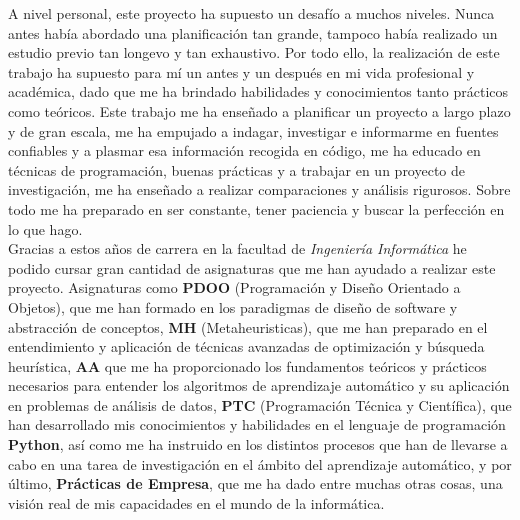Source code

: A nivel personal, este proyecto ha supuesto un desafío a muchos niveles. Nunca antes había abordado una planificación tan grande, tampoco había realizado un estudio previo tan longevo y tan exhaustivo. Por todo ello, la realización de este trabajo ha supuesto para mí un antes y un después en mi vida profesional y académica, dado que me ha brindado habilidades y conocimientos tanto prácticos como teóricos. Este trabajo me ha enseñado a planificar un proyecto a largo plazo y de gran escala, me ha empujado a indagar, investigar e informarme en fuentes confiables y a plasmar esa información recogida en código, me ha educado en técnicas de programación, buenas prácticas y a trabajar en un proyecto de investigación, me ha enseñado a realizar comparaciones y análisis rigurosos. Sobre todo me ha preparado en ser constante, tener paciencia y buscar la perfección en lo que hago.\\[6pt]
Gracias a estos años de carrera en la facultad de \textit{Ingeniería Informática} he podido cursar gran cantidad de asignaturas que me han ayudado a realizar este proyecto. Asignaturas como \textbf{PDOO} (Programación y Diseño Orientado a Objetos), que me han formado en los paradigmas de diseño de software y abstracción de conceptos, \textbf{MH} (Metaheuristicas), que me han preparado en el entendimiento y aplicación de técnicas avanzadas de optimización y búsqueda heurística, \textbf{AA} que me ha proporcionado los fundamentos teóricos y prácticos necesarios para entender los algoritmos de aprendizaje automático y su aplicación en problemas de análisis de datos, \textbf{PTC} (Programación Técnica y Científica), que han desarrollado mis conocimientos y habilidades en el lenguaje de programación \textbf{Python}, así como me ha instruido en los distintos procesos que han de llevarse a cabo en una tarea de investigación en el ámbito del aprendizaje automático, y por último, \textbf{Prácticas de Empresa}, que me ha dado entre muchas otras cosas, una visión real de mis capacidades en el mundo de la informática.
--
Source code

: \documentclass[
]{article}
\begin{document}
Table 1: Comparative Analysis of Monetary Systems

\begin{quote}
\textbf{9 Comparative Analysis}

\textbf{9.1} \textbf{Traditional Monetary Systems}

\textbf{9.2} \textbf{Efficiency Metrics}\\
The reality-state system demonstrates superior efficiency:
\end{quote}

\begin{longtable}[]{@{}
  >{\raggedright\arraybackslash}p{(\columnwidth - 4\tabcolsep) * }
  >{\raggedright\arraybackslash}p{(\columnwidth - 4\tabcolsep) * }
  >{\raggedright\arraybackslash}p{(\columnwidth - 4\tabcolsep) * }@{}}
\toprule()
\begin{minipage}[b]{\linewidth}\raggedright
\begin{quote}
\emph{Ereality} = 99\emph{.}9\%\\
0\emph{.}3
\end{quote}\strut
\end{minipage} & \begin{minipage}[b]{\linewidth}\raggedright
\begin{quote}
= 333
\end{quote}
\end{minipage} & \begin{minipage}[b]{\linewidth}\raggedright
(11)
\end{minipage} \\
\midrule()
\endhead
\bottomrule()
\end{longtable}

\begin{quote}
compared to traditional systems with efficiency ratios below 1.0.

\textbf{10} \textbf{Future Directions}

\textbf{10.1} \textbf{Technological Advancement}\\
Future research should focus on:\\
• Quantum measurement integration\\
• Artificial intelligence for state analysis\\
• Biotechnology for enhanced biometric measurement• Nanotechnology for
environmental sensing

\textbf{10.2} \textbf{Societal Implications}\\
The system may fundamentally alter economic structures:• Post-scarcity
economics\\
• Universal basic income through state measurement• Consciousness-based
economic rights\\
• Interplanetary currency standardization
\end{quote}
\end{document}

- _WHAT YOU WILL DO_: Take each line in the listing that has the word "Future" and copy it.

- _SOLUTION TO THIS PROBLEM_:
\textbf{10} \textbf{Future Directions}
Future research should focus on:\\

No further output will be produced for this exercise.